• Your goal: Could you find each line of the data below that contains the word "свою" and copy those lines?

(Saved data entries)
- - - - -
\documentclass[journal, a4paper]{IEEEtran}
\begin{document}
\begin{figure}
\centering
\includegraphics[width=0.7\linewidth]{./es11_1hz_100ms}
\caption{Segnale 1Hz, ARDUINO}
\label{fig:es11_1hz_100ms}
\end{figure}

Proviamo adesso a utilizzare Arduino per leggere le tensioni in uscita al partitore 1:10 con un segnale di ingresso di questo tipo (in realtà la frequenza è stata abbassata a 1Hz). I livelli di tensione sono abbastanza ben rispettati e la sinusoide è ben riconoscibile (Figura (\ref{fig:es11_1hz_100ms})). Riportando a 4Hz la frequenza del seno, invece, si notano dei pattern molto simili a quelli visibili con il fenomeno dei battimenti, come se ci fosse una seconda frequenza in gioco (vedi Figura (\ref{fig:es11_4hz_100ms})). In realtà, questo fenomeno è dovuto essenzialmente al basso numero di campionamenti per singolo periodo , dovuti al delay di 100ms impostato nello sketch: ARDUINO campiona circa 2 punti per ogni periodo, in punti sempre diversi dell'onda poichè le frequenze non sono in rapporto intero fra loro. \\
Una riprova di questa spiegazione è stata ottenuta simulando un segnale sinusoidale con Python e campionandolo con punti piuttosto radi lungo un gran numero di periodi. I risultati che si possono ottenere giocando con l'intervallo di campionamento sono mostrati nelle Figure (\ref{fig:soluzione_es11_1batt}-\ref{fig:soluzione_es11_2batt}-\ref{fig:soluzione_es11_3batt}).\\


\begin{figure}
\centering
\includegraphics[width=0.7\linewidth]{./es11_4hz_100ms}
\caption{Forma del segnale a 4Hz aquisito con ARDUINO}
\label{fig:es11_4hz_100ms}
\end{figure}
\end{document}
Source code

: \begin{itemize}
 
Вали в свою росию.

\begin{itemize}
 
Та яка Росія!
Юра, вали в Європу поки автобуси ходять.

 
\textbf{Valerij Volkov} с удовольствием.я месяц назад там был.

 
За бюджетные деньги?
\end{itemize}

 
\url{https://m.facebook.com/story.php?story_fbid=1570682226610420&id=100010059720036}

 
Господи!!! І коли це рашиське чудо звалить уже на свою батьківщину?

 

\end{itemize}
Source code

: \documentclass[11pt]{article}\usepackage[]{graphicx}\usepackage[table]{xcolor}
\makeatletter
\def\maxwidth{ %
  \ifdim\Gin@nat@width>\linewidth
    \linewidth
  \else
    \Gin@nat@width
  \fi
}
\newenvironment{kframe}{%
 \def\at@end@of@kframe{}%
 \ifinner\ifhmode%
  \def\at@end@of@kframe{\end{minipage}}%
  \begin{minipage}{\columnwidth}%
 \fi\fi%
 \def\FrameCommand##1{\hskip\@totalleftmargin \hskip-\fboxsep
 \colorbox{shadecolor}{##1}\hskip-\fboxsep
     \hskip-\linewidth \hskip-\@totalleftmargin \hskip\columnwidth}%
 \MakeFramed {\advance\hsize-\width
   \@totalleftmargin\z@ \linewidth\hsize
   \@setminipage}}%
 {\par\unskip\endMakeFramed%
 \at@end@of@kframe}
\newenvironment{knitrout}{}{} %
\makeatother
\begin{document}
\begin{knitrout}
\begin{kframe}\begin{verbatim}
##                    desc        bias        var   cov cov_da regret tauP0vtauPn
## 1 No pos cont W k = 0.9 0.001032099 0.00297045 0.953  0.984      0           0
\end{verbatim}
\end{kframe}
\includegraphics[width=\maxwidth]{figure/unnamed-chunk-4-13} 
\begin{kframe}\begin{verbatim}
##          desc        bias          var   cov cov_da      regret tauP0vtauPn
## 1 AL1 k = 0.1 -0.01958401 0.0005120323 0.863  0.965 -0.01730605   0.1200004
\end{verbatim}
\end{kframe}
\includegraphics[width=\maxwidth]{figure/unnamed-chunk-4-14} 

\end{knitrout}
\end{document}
- - - - -
• Expected output:
Вали в свою росию.
Господи!!! І коли це рашиське чудо звалить уже на свою батьківщину?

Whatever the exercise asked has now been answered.